[Data items]

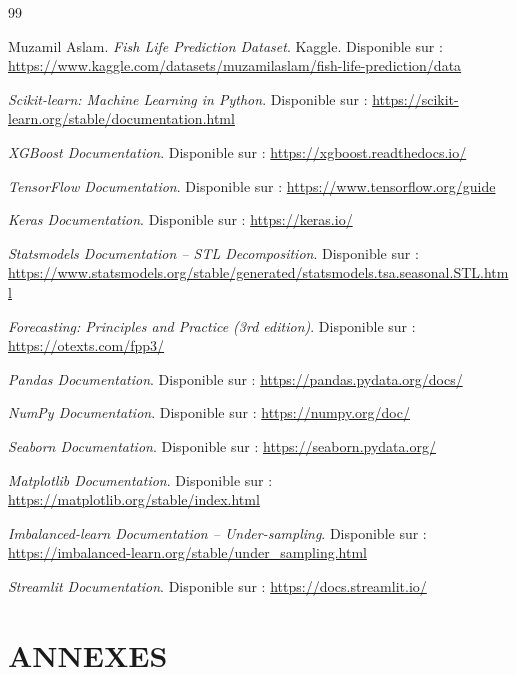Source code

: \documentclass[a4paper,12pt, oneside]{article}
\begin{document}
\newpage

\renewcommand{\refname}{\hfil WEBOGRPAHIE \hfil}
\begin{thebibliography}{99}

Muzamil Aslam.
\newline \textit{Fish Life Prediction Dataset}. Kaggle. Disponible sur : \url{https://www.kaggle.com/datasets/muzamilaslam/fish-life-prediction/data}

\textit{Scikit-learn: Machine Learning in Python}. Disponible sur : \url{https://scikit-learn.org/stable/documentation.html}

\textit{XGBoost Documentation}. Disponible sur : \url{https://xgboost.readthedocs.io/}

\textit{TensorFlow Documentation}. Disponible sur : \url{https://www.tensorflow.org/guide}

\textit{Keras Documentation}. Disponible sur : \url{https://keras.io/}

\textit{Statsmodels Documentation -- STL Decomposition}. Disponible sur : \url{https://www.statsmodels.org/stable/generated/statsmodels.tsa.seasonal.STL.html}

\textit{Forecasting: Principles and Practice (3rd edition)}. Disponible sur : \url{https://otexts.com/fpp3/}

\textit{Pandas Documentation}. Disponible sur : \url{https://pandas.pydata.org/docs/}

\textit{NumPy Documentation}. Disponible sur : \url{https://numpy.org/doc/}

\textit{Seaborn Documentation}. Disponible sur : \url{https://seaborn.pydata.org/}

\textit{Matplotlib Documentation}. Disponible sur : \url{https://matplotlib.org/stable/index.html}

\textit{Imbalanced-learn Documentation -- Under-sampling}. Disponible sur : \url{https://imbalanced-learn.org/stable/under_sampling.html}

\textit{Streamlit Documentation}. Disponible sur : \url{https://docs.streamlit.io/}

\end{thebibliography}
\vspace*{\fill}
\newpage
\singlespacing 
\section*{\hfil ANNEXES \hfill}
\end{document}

---

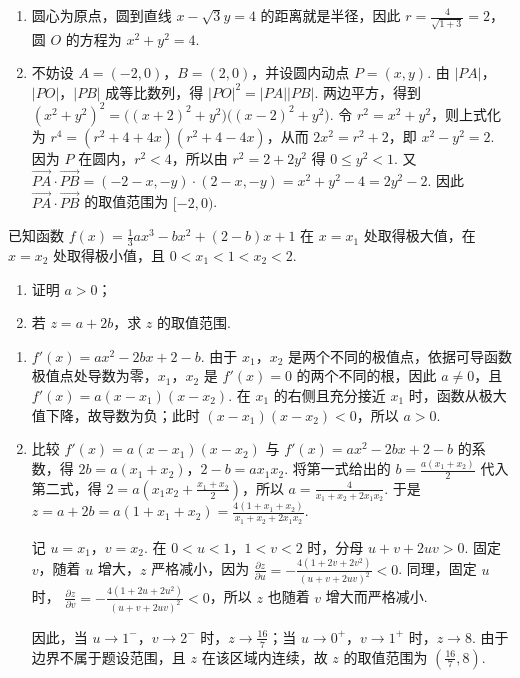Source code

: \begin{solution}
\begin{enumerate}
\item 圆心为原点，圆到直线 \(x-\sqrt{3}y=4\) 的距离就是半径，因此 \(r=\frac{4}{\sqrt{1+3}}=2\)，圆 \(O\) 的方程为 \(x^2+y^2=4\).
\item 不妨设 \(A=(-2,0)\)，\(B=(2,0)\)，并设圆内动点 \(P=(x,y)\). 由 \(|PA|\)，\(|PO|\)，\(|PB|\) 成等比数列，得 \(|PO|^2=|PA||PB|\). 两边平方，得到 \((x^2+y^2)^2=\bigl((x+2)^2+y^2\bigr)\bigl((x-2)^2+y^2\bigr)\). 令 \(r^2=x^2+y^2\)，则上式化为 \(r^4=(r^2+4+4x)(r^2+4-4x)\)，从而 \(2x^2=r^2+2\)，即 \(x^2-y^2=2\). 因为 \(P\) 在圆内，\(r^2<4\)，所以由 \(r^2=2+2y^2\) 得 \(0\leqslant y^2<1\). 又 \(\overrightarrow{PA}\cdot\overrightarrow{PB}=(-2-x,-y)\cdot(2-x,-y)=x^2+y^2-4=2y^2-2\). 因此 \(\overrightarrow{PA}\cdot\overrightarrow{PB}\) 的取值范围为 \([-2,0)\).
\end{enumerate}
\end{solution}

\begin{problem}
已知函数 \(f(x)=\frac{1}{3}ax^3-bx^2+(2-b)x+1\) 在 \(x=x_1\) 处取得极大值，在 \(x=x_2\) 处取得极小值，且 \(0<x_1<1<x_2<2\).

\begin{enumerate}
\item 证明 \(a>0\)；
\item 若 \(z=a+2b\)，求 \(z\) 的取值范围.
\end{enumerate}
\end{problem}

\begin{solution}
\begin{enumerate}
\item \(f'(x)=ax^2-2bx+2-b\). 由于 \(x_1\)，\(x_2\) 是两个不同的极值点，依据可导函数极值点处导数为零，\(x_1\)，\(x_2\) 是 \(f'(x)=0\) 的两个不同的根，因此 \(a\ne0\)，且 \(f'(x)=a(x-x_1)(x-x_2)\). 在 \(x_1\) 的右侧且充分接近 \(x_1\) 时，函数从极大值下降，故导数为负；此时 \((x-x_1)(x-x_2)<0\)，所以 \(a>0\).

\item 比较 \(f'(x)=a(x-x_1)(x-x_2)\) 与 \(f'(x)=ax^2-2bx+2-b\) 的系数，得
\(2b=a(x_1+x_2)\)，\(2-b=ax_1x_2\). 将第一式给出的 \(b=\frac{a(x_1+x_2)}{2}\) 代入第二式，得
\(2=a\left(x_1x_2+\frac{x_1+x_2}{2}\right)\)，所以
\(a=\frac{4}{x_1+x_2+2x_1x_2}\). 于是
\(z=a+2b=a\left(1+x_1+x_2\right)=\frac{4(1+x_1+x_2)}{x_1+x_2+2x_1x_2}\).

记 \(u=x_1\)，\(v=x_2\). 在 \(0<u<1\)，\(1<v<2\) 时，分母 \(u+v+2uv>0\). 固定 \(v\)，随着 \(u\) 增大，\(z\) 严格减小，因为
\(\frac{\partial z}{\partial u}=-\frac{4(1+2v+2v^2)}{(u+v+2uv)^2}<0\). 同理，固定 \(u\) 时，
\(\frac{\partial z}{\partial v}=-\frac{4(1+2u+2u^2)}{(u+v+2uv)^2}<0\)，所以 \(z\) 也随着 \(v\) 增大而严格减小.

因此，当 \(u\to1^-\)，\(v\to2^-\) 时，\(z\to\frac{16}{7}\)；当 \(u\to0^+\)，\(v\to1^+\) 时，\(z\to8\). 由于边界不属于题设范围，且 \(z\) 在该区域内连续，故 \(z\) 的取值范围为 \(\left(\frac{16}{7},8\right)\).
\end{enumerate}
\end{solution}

--

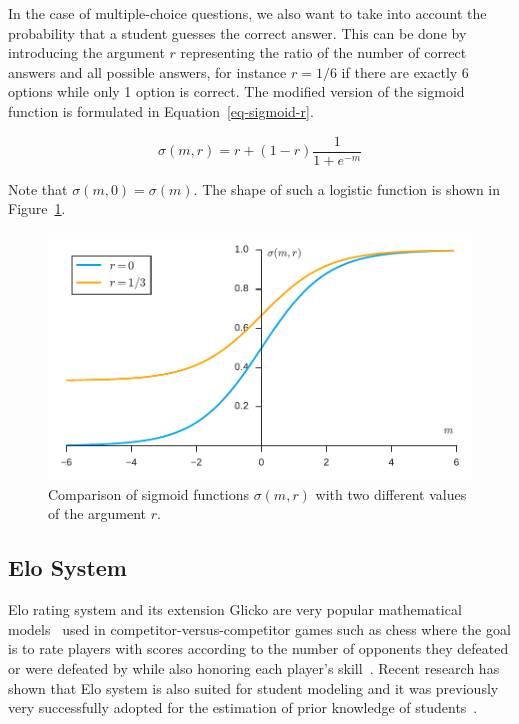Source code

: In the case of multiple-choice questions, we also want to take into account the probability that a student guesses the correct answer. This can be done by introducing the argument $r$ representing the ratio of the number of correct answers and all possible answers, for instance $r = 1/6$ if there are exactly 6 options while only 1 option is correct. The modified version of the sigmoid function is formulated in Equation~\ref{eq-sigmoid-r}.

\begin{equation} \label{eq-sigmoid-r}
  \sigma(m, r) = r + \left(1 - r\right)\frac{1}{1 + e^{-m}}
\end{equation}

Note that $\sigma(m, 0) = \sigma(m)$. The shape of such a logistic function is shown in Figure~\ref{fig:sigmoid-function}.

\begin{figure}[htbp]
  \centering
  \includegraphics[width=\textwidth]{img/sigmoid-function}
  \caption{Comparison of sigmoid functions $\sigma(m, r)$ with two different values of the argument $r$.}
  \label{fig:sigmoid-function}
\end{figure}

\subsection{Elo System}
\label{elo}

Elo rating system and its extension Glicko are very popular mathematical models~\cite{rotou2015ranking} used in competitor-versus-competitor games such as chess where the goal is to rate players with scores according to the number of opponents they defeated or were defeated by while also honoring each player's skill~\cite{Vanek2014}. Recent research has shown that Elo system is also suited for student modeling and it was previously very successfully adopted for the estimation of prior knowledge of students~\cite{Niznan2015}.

_Exercise:_ For this exercise, please output exactly the lines above starting at the line with "of sigmoid functions" and ending at the line with "Elo rating system", ends included.

_Exercise output:_
  \caption{Comparison of sigmoid functions $\sigma(m, r)$ with two different values of the argument $r$.}
  \label{fig:sigmoid-function}
\end{figure}

\subsection{Elo System}
\label{elo}

Elo rating system and its extension Glicko are very popular mathematical models~\cite{rotou2015ranking} used in competitor-versus-competitor games such as chess where the goal is to rate players with scores according to the number of opponents they defeated or were defeated by while also honoring each player's skill~\cite{Vanek2014}. Recent research has shown that Elo system is also suited for student modeling and it was previously very successfully adopted for the estimation of prior knowledge of students~\cite{Niznan2015}.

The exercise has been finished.